“And, of course, some people used the anonymity to commit crimes,” Danieli added. “That’s why they throw the book at you if you get caught with a mask and a weapon—”
“But otherwise, it’s carnival!” Zaneta grinned. “What are they going to do, arrest the whole city?”
Mircea decided she had a point, and lay back against the back of the boat, watching the beautiful, surreal scene spread out in front of him. Dancing flames from the torches affixed to surrounding buildings highlighted old bricks and new flowers, dark water and bright smiles, flashes of real gold and fake jewels. And a surrounding flotilla no less contradictory, filled with regular people pretending to be creatures out of myth and legend.
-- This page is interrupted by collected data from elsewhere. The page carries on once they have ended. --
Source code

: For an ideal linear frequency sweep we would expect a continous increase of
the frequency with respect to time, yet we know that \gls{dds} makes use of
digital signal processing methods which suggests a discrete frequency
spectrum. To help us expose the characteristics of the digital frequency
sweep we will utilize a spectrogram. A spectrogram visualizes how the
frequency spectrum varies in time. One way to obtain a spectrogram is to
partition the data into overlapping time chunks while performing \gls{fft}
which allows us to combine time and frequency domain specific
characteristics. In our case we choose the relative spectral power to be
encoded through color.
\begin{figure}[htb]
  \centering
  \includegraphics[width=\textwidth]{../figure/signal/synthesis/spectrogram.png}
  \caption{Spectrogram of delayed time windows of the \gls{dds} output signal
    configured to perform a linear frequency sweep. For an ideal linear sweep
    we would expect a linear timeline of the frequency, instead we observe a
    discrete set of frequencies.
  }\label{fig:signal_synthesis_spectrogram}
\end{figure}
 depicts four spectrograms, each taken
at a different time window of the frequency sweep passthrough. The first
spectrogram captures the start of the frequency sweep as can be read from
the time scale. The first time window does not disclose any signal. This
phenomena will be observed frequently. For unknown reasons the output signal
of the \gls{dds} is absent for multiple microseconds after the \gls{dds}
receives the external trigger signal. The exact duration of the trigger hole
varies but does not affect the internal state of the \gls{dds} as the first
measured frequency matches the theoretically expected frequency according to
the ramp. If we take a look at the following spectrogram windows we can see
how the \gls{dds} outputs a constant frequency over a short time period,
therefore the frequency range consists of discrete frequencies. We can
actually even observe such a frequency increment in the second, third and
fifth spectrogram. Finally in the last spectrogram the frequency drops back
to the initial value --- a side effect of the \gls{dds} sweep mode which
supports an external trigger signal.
He’d heard that an early Doge had carried the idea of mask-wearing back to Venice after a visit to Constantinople, where he’d been fascinated with the veiled faces of the local women. Of course, he’d also heard that it was an ancient Roman custom, popular in some of the pagan festivals like Saturnalia, on which some said carnival was based. And yet again that it was done for pragmatic reasons: gamblers used masks to hide their expressions, merchants to make deals under the table, and young gallants to sneak into the numerous local convents—and not for prayer.
All were plausible, he supposed. Especially the latter, since masks were worn almost year-round in Venice, instead of just at carnival time. But he thought there was more to it than that.
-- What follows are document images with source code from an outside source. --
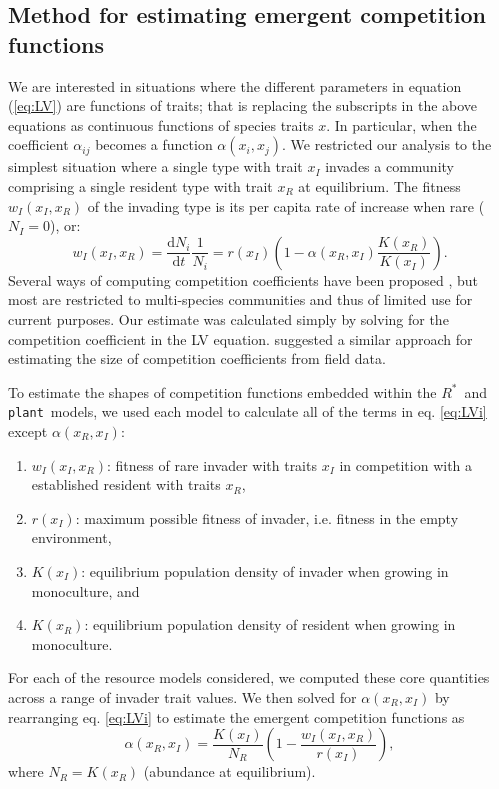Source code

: \documentclass[a4paper,11pt]{article}
\newcommand{\ud}{\ensuremath{\mathrm{d}}}
\newcommand{\Rstar}{\ensuremath{R^*}}
\newcommand{\plant}{{\tt plant}}
\begin{document}
\subsection{Method for estimating emergent competition functions}

We are interested in situations where the different parameters in equation (\ref{eq:LV}) are functions of traits; that is replacing the subscripts in the above equations as continuous functions of species traits $x$. In particular, when the coefficient $\alpha_{ij}$ becomes a function $\alpha(x_i, x_j)$. We restricted our analysis to the simplest situation where a single type with trait $x_I$ invades a community comprising a single resident type with trait $x_R$ at equilibrium. The fitness $w_I(x_I, x_R)$ of the invading type is its per capita rate of increase when rare ($N_I = 0$), or: 
\begin{equation}\label{eq:LVi}
  w_I(x_I, x_R) = \frac{\ud N_i}{\ud t} \frac{1}{N_i} =
    r(x_I)\left(1 - \alpha(x_R, x_I) \frac{K(x_R)}{K(x_I)}\right).
\end{equation}
Several ways of computing competition coefficients have been proposed \citep[e.g.,][]{Abrams-1987,Abrams-2008}, but most are restricted to multi-species communities and thus of limited use for current purposes. Our estimate was calculated simply by solving for the competition coefficient in the LV equation. \citet{Ricklefs-1973} suggested a similar approach for estimating the size of competition coefficients from field data. 

To estimate the shapes of competition functions embedded within the \Rstar\ and \plant\ models, we used each model to calculate all of the terms in eq. \ref{eq:LVi} except $\alpha(x_R, x_I)$:
\begin{enumerate}
\item $w_I(x_I, x_R)$: fitness of rare invader with traits $x_I$ in competition with a established resident with traits $x_R$,
\item $r(x_I)$: maximum possible fitness of invader, i.e. fitness in the empty environment,
\item $K(x_I)$: equilibrium population density of invader when growing in monoculture, and
\item $K(x_R)$: equilibrium population density of resident when growing in monoculture.
\end{enumerate}

For each of the resource models considered, we computed these core quantities across a range of invader trait values. We then solved for $\alpha(x_R, x_I)$ by rearranging eq. \ref{eq:LVi} to estimate the emergent competition functions as
\begin{equation} \label{eq:alpha}
  \alpha(x_R, x_I) = \frac{K(x_I)}{N_R} \left(1 - \frac{w_I(x_I, x_R)}{r(x_I)}\right),
\end{equation}
where $N_R = K(x_R)$ (abundance at equilibrium). 
\end{document}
It seemed fitting that masks had grown up around a festival that celebrated the world turned upside down, the reversal of roles, the throwing off of the usual rigid social restraints. Inside a mask, the rich man tired of his responsibilities and the poor man tired of his poverty could switch places. So could the proper lady and the courtesan. Or the staid merchant and the adventurous sailor. Or even women and men.
After all, inside a mask, you were whoever you said you were.
Like Auria, in her fine clothes and jeweled half-mask, pretending to be the elegant lady she so wanted to become. Or Bezio, the once upstanding pillar of the community hiding behind the façade of a leering satyr, enjoying his newfound freedom from expectations. Or Paulo, with the soul of an accountant concealed by the mask of an Adonis.
Or Sanuito . . .
Mircea wasn’t sure what statement Sanuito was trying to make. He was sitting at the other end of the boat beside Auria, wearing one of the eerie, full-face ghost masks the Venetians called larve. And, somehow, the blank, anonymous features and dark holes for eyes managed to be more unsettling even than Bezio’s mask, with its grotesque features and gilded horns.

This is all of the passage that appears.